>>>>>

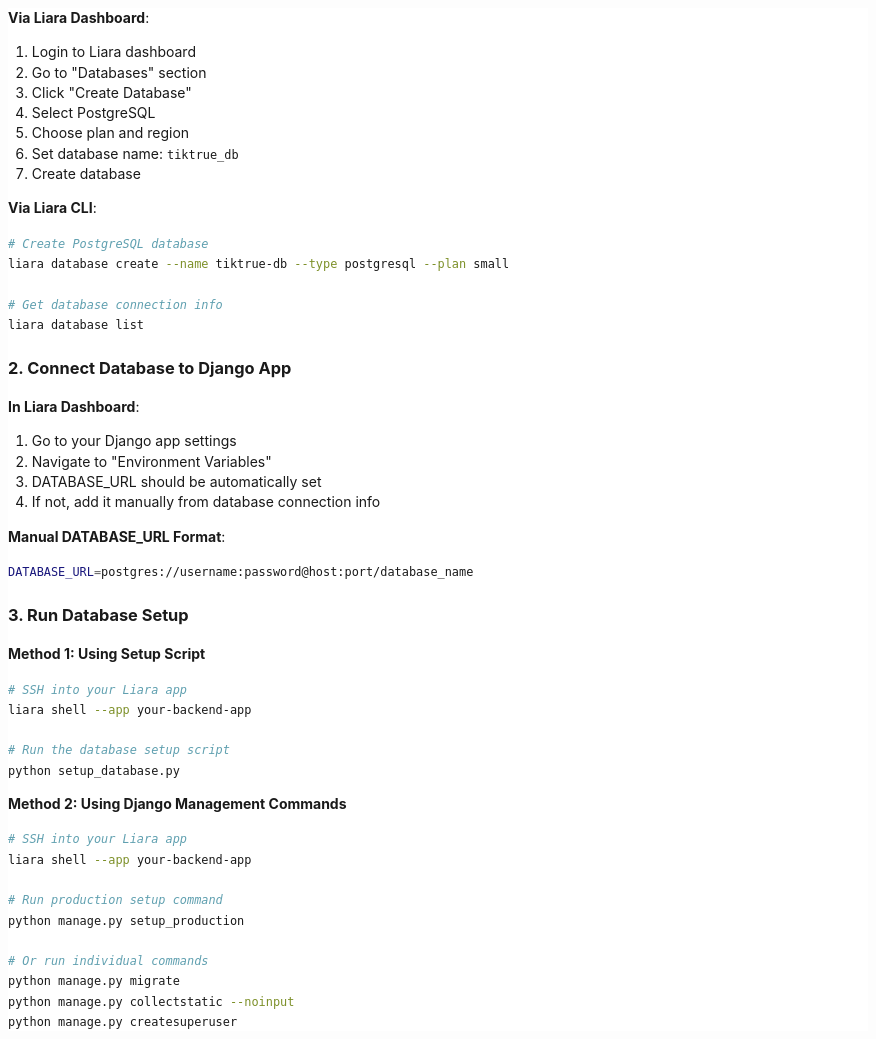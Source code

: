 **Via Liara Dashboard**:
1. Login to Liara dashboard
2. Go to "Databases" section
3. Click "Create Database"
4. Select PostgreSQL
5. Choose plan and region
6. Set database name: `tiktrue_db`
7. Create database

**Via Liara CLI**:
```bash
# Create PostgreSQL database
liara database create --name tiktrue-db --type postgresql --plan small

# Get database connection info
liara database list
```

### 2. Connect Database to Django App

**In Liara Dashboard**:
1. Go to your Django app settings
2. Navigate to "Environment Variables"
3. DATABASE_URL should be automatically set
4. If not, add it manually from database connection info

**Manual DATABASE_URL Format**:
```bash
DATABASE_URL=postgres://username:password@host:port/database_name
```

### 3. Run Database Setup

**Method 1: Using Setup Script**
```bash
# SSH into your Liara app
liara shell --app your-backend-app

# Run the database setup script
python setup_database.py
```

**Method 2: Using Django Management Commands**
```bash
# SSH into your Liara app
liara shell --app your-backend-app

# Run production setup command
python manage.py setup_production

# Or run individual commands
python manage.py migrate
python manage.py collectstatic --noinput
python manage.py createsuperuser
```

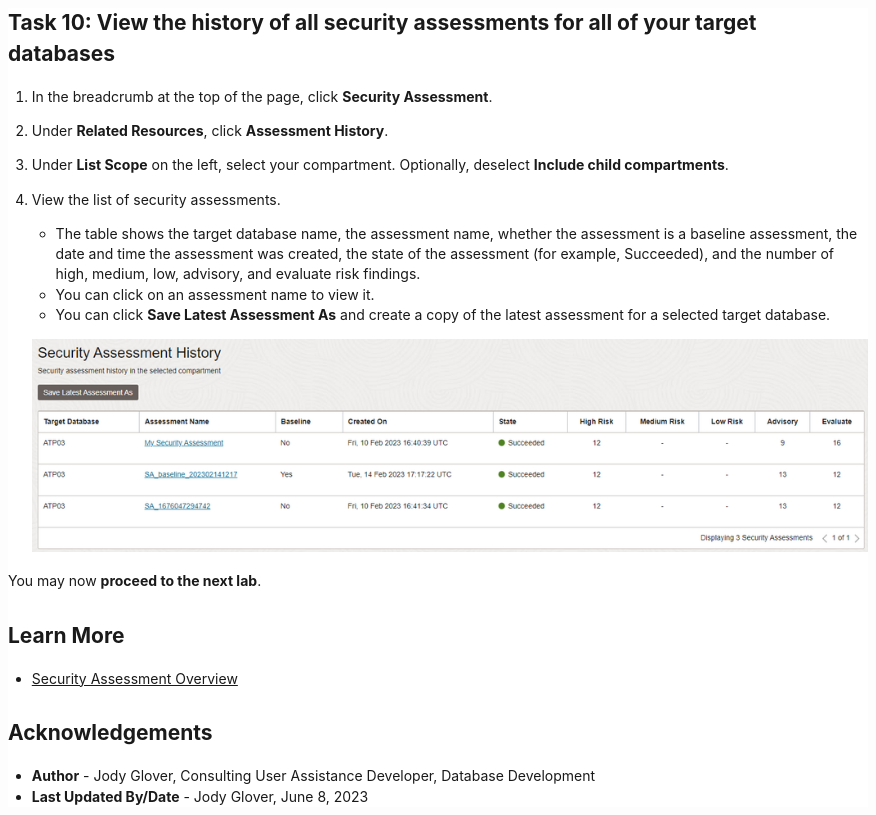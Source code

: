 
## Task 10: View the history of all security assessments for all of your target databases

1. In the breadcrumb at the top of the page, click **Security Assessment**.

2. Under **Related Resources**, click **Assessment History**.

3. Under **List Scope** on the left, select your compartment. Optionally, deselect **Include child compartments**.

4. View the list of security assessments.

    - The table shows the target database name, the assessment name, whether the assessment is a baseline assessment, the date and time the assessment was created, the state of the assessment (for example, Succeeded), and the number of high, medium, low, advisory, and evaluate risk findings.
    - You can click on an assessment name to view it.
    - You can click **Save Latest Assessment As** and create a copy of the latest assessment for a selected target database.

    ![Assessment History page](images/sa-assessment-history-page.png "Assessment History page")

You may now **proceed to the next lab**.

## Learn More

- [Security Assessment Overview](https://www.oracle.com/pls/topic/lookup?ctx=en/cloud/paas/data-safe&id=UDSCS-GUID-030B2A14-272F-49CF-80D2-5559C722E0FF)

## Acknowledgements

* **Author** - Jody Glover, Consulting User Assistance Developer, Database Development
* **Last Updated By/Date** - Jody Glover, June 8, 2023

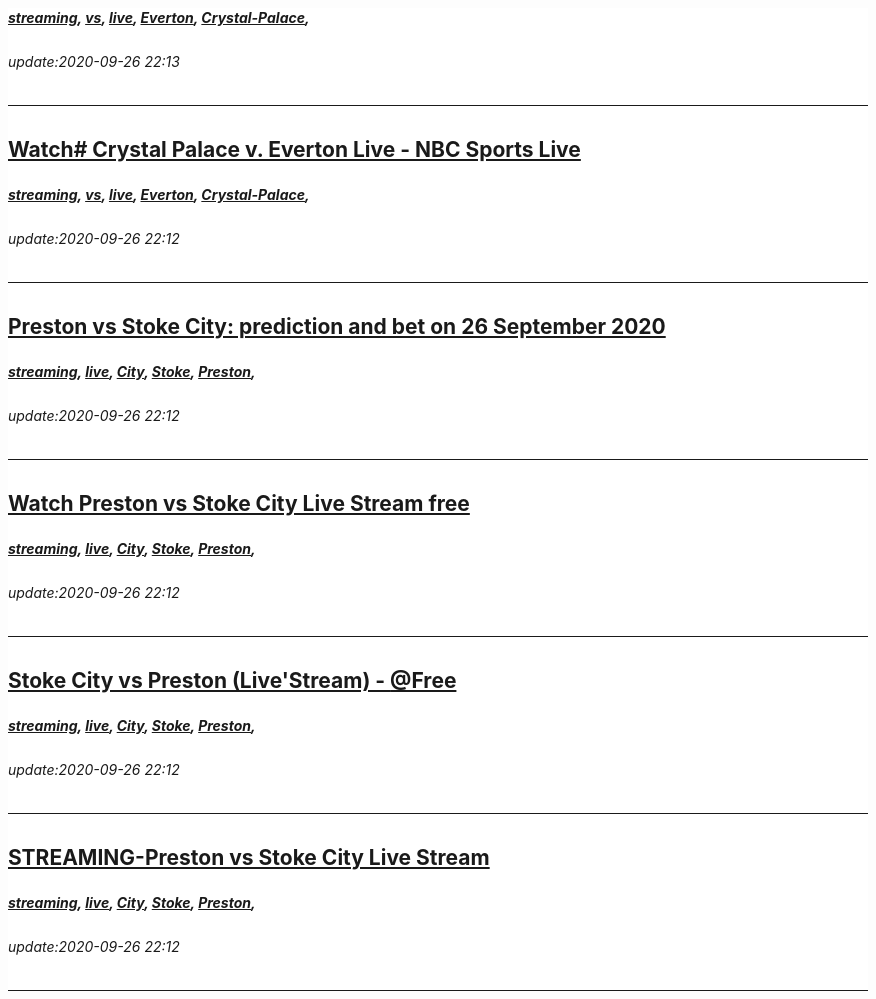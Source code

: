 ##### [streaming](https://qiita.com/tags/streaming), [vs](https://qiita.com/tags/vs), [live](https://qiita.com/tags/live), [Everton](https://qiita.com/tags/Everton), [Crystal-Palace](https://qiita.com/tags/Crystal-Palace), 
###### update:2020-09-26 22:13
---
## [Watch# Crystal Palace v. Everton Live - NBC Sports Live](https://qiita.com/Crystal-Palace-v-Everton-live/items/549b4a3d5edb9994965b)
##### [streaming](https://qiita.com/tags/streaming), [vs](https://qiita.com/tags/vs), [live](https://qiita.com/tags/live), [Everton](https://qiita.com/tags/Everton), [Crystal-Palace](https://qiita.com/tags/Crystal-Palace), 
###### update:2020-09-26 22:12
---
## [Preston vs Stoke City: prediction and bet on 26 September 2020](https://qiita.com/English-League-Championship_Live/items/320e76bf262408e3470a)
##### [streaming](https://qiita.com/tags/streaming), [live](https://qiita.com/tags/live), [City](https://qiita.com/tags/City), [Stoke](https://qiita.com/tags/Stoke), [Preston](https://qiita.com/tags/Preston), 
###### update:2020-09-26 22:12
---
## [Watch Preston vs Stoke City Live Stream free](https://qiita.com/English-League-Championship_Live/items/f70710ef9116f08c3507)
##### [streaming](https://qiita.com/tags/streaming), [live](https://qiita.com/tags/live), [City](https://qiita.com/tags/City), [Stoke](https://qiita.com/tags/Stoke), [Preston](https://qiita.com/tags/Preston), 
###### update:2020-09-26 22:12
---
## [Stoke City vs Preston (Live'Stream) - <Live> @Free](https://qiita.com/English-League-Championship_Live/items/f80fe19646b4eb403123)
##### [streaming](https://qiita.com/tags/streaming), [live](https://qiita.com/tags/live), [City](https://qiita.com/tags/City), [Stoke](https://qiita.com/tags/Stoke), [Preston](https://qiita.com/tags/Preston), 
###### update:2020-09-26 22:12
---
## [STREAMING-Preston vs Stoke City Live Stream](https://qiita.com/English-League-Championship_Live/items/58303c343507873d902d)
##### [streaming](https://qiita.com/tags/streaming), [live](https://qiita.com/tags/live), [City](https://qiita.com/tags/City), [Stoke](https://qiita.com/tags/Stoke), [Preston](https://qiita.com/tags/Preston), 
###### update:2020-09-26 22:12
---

<<<<<

WHAT TO DO:
Scan the material above for the string "page" and report each line where you find it.

EXERCISE RESPONSE:
1. In the breadcrumb at the top of the page, click **Security Assessment**.
    ![Assessment History page](images/sa-assessment-history-page.png "Assessment History page")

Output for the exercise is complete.